■ Data
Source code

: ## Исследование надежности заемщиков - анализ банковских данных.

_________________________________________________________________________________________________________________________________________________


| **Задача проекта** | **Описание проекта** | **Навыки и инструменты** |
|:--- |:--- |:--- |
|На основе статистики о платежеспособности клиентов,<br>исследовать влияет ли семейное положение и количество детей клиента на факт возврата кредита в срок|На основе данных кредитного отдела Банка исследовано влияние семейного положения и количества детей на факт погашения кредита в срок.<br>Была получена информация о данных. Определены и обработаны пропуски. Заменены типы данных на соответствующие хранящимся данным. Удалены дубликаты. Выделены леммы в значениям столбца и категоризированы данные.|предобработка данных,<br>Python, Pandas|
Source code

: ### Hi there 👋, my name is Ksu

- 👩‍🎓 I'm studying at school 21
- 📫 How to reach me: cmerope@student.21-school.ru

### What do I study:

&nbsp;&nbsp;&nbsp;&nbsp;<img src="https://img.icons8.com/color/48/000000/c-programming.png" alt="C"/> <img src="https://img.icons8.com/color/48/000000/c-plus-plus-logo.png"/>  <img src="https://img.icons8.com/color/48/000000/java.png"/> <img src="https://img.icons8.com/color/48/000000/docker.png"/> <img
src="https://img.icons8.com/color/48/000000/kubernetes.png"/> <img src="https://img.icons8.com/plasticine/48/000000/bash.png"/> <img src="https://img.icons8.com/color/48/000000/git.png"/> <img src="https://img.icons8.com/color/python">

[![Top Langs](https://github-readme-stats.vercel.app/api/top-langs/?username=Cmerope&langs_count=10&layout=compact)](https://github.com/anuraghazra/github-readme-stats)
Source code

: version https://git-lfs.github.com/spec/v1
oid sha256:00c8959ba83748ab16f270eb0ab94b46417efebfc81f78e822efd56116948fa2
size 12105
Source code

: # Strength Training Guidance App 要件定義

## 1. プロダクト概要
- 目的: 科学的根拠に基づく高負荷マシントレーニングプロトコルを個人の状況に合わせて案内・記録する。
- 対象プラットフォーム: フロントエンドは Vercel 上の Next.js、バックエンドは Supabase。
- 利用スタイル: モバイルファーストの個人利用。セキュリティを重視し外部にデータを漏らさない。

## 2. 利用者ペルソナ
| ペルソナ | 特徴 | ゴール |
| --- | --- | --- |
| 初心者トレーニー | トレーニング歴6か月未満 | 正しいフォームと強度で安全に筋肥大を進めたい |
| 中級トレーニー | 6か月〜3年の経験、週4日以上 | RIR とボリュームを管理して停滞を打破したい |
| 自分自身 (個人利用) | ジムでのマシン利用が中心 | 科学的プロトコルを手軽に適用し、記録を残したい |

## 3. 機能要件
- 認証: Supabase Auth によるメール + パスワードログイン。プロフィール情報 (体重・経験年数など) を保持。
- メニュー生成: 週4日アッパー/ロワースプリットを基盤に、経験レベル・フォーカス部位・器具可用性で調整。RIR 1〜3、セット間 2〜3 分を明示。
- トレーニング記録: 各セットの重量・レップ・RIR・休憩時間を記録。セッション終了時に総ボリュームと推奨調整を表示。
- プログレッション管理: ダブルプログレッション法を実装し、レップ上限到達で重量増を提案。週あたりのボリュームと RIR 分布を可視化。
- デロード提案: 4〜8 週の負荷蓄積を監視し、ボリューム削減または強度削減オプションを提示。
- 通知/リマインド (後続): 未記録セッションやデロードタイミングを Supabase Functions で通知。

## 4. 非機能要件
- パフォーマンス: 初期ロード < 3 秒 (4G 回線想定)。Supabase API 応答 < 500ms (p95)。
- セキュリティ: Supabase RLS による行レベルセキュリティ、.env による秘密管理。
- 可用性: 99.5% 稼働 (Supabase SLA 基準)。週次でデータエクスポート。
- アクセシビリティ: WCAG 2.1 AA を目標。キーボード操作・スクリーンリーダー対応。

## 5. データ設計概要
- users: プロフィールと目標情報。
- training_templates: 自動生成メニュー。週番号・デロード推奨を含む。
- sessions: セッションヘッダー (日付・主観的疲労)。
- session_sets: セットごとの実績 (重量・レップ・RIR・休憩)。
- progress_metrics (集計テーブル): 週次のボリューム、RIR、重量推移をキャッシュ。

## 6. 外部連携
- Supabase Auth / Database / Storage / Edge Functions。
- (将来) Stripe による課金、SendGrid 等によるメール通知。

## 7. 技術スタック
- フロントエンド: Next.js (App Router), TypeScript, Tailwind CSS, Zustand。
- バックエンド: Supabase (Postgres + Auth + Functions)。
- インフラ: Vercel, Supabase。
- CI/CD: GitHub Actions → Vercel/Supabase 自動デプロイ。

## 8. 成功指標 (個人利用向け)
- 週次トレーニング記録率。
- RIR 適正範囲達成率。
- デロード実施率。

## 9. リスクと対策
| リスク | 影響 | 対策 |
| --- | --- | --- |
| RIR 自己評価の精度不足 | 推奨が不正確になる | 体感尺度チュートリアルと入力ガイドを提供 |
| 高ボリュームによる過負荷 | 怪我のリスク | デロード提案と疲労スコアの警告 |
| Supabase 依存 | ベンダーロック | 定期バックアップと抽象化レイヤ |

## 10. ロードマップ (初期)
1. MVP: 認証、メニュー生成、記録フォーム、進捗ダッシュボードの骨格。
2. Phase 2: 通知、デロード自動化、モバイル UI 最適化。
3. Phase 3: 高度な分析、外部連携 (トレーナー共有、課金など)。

■ Try it
Could you write out all of the entries precisely as they stand?

■ Task solution
Source code

: ## Исследование надежности заемщиков - анализ банковских данных.

_________________________________________________________________________________________________________________________________________________


| **Задача проекта** | **Описание проекта** | **Навыки и инструменты** |
|:--- |:--- |:--- |
|На основе статистики о платежеспособности клиентов,<br>исследовать влияет ли семейное положение и количество детей клиента на факт возврата кредита в срок|На основе данных кредитного отдела Банка исследовано влияние семейного положения и количества детей на факт погашения кредита в срок.<br>Была получена информация о данных. Определены и обработаны пропуски. Заменены типы данных на соответствующие хранящимся данным. Удалены дубликаты. Выделены леммы в значениям столбца и категоризированы данные.|предобработка данных,<br>Python, Pandas|
Source code

: ### Hi there 👋, my name is Ksu

- 👩‍🎓 I'm studying at school 21
- 📫 How to reach me: cmerope@student.21-school.ru

### What do I study:

&nbsp;&nbsp;&nbsp;&nbsp;<img src="https://img.icons8.com/color/48/000000/c-programming.png" alt="C"/> <img src="https://img.icons8.com/color/48/000000/c-plus-plus-logo.png"/>  <img src="https://img.icons8.com/color/48/000000/java.png"/> <img src="https://img.icons8.com/color/48/000000/docker.png"/> <img
src="https://img.icons8.com/color/48/000000/kubernetes.png"/> <img src="https://img.icons8.com/plasticine/48/000000/bash.png"/> <img src="https://img.icons8.com/color/48/000000/git.png"/> <img src="https://img.icons8.com/color/python">

[![Top Langs](https://github-readme-stats.vercel.app/api/top-langs/?username=Cmerope&langs_count=10&layout=compact)](https://github.com/anuraghazra/github-readme-stats)
Source code

: version https://git-lfs.github.com/spec/v1
oid sha256:00c8959ba83748ab16f270eb0ab94b46417efebfc81f78e822efd56116948fa2
size 12105
Source code

: # Strength Training Guidance App 要件定義

## 1. プロダクト概要
- 目的: 科学的根拠に基づく高負荷マシントレーニングプロトコルを個人の状況に合わせて案内・記録する。
- 対象プラットフォーム: フロントエンドは Vercel 上の Next.js、バックエンドは Supabase。
- 利用スタイル: モバイルファーストの個人利用。セキュリティを重視し外部にデータを漏らさない。

## 2. 利用者ペルソナ
| ペルソナ | 特徴 | ゴール |
| --- | --- | --- |
| 初心者トレーニー | トレーニング歴6か月未満 | 正しいフォームと強度で安全に筋肥大を進めたい |
| 中級トレーニー | 6か月〜3年の経験、週4日以上 | RIR とボリュームを管理して停滞を打破したい |
| 自分自身 (個人利用) | ジムでのマシン利用が中心 | 科学的プロトコルを手軽に適用し、記録を残したい |

## 3. 機能要件
- 認証: Supabase Auth によるメール + パスワードログイン。プロフィール情報 (体重・経験年数など) を保持。
- メニュー生成: 週4日アッパー/ロワースプリットを基盤に、経験レベル・フォーカス部位・器具可用性で調整。RIR 1〜3、セット間 2〜3 分を明示。
- トレーニング記録: 各セットの重量・レップ・RIR・休憩時間を記録。セッション終了時に総ボリュームと推奨調整を表示。
- プログレッション管理: ダブルプログレッション法を実装し、レップ上限到達で重量増を提案。週あたりのボリュームと RIR 分布を可視化。
- デロード提案: 4〜8 週の負荷蓄積を監視し、ボリューム削減または強度削減オプションを提示。
- 通知/リマインド (後続): 未記録セッションやデロードタイミングを Supabase Functions で通知。

## 4. 非機能要件
- パフォーマンス: 初期ロード < 3 秒 (4G 回線想定)。Supabase API 応答 < 500ms (p95)。
- セキュリティ: Supabase RLS による行レベルセキュリティ、.env による秘密管理。
- 可用性: 99.5% 稼働 (Supabase SLA 基準)。週次でデータエクスポート。
- アクセシビリティ: WCAG 2.1 AA を目標。キーボード操作・スクリーンリーダー対応。

## 5. データ設計概要
- users: プロフィールと目標情報。
- training_templates: 自動生成メニュー。週番号・デロード推奨を含む。
- sessions: セッションヘッダー (日付・主観的疲労)。
- session_sets: セットごとの実績 (重量・レップ・RIR・休憩)。
- progress_metrics (集計テーブル): 週次のボリューム、RIR、重量推移をキャッシュ。

## 6. 外部連携
- Supabase Auth / Database / Storage / Edge Functions。
- (将来) Stripe による課金、SendGrid 等によるメール通知。

## 7. 技術スタック
- フロントエンド: Next.js (App Router), TypeScript, Tailwind CSS, Zustand。
- バックエンド: Supabase (Postgres + Auth + Functions)。
- インフラ: Vercel, Supabase。
- CI/CD: GitHub Actions → Vercel/Supabase 自動デプロイ。

## 8. 成功指標 (個人利用向け)
- 週次トレーニング記録率。
- RIR 適正範囲達成率。
- デロード実施率。

## 9. リスクと対策
| リスク | 影響 | 対策 |
| --- | --- | --- |
| RIR 自己評価の精度不足 | 推奨が不正確になる | 体感尺度チュートリアルと入力ガイドを提供 |
| 高ボリュームによる過負荷 | 怪我のリスク | デロード提案と疲労スコアの警告 |
| Supabase 依存 | ベンダーロック | 定期バックアップと抽象化レイヤ |

## 10. ロードマップ (初期)
1. MVP: 認証、メニュー生成、記録フォーム、進捗ダッシュボードの骨格。
2. Phase 2: 通知、デロード自動化、モバイル UI 最適化。
3. Phase 3: 高度な分析、外部連携 (トレーナー共有、課金など)。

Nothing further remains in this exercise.